“The Los Angeles County Sheriff’s Department (LASD) is aware of the media reports naming Asia Argento as being involved in an alleged 2013 incident in an area policed by our Marina Del Rey Station,” the department said in a statement released on Nixle.
While the department has not received an official complaint, they did make it clear they were trying to reach out to Bennett.
“To date, the LASD has not located any police report alleging criminal activity within our jurisdiction in relation to this incident,” it continued. “After becoming aware of the allegations, the LASD’s Special Victims Bureau is attempting to reach out to the reported victim and/or his representatives in an effort to appropriately document any potential criminal allegations.”
According to a report by The New York Times on Sunday, Argento agreed to pay $380,000 to Bennett, 22, who claimed the actress sexually assaulted him in 2013 in a California hotel room two months after he turned 17. (In California, 18 is the age of consent.)
Bennett claimed in the documents that Argento kissed him before performing oral sex on him and engaging in intercourse at the Ritz-Carlton in Marina del Rey, California, according to the Times.
Argento made headlines late last year when she accused Harvey Weinstein of sexually assaulting, harassing and raping her. In October 2017, she alleged in a New Yorker piece by Ronan Farrow that Weinstein forced oral sex on her in 1997.
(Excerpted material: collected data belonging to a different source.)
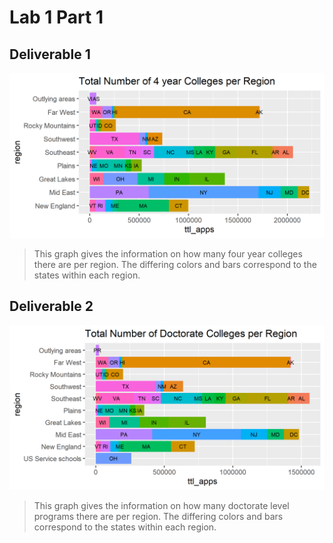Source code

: # Lab 1 Part 1

## Deliverable 1
![](Plot2.png)
> This graph gives the information on how many four year colleges there are per region. The differing colors and bars correspond to the states within each region. 

## Deliverable 2
![](Plot3.png)
> This graph gives the information on how many doctorate level programs there are per region. The differing colors and bars correspond to the states within each region. 
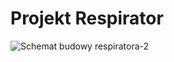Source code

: # Projekt Respirator


![Schemat budowy respiratora-2](https://github.com/popiolekdawid/respirator/assets/112573508/7e32a745-e562-447e-ab6d-291f75b109c6)
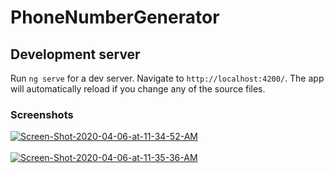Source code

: # PhoneNumberGenerator

## Development server

Run `ng serve` for a dev server. Navigate to `http://localhost:4200/`. The app will automatically reload if you change any of the source files.

### Screenshots

<a href="https://postimg.cc/Mc9ksM6r" target="_blank"><img src="https://i.postimg.cc/50Vx2LZ1/Screen-Shot-2020-04-06-at-11-34-52-AM.png" alt="Screen-Shot-2020-04-06-at-11-34-52-AM"/></a><br/><br/>
<a href="https://postimg.cc/jw2pBxCq" target="_blank"><img src="https://i.postimg.cc/XJknGXb5/Screen-Shot-2020-04-06-at-11-35-36-AM.png" alt="Screen-Shot-2020-04-06-at-11-35-36-AM"/></a><br/><br/>
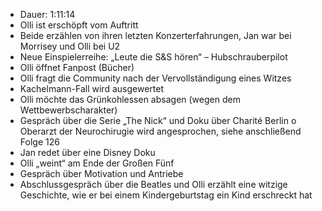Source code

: - Dauer: 1:11:14
- Olli ist erschöpft vom Auftritt
- Beide erzählen von ihren letzten Konzerterfahrungen, Jan war bei Morrisey und Olli bei U2
- Neue Einspielerreihe: „Leute die S&S hören“ – Hubschrauberpilot
- Olli öffnet Fanpost (Bücher)
- Olli fragt die Community nach der Vervollständigung eines Witzes
- Kachelmann-Fall wird ausgewertet
- Olli möchte das Grünkohlessen absagen (wegen dem Wettbewerbscharakter)
- Gespräch über die Serie „The Nick“ und Doku über Charité Berlin 
	o	Oberarzt der Neurochirugie wird angesprochen, siehe anschließend Folge 126
- Jan redet über eine Disney Doku
- Olli „weint“ am Ende der Großen Fünf
- Gespräch über Motivation und Antriebe
- Abschlussgespräch über die Beatles und Olli erzählt eine witzige Geschichte, wie er bei einem Kindergeburtstag ein Kind erschreckt hat
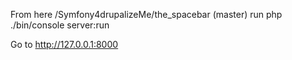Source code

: From here
/Symfony4drupalizeMe/the_spacebar (master)
run
php ./bin/console server:run

Go to
http://127.0.0.1:8000
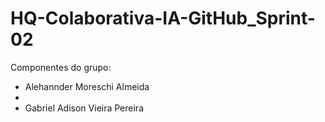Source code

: # HQ-Colaborativa-IA-GitHub_Sprint-02

Componentes do grupo:

- Alehannder Moreschi Almeida
-
- Gabriel Adison Vieira Pereira
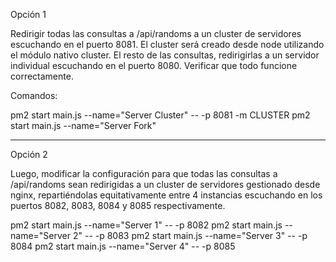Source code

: Opción 1

Redirigir todas las consultas a /api/randoms a un cluster de servidores escuchando en el puerto 8081. El cluster será creado desde node utilizando el módulo nativo cluster.
El resto de las consultas, redirigirlas a un servidor individual escuchando en el puerto 8080.
Verificar que todo funcione correctamente.

Comandos: 

pm2 start main.js --name="Server Cluster" -- -p 8081 -m CLUSTER
pm2 start main.js --name="Server Fork"

---------------------------------------------------------------------------------------------------------------------

Opción 2

Luego, modificar la configuración para que todas las consultas a /api/randoms sean redirigidas a un cluster de servidores gestionado desde nginx, repartiéndolas equitativamente entre 4 instancias escuchando en los puertos 8082, 8083, 8084 y 8085 respectivamente.

pm2 start main.js --name="Server 1" -- -p 8082
pm2 start main.js --name="Server 2" -- -p 8083
pm2 start main.js --name="Server 3" -- -p 8084
pm2 start main.js --name="Server 4" -- -p 8085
Weinstein’s attorney Benjamin Braffman told PEOPLE in a statement Monday the “development reveals a stunning level of hypocrisy by Asia Argento, one of the most vocal catalysts who sought to destroy Harvey Weinstein.”
“What is perhaps most egregious, is the timing, which suggests that at the very same time Argento was working on her own secret settlement for the alleged sexual abuse of a minor, she was positioning herself at the forefront of those condemning Mr. Weinstein, despite the fact that her sexual relationship with Mr. Weinstein was between two consenting adults which lasted for more than four years,” he continued.
“The sheer duplicity of her conduct is quite extraordinary and should demonstrate to everyone how poorly the allegations against Mr. Weinstein were actually vetted and accordingly, cause all of us to pause and allow due process to prevail, not condemnation by fundamental dishonesty,” Braffman added.
An agent for Argento did not immediately respond to PEOPLE’s request for comment, and the Times says Argento and her reps did not respond to multiple requests leading up to the story’s publication on Sunday.
Reps for Bennett did not respond to PEOPLE’s request for comment. Though he declined an interview with the Times, the outlet reported that Gordon K. Sattro, Bennett’s attorney, told the newspaper, “In the coming days Jimmy will continue doing what he has been doing over the past months and years, focusing on his music.”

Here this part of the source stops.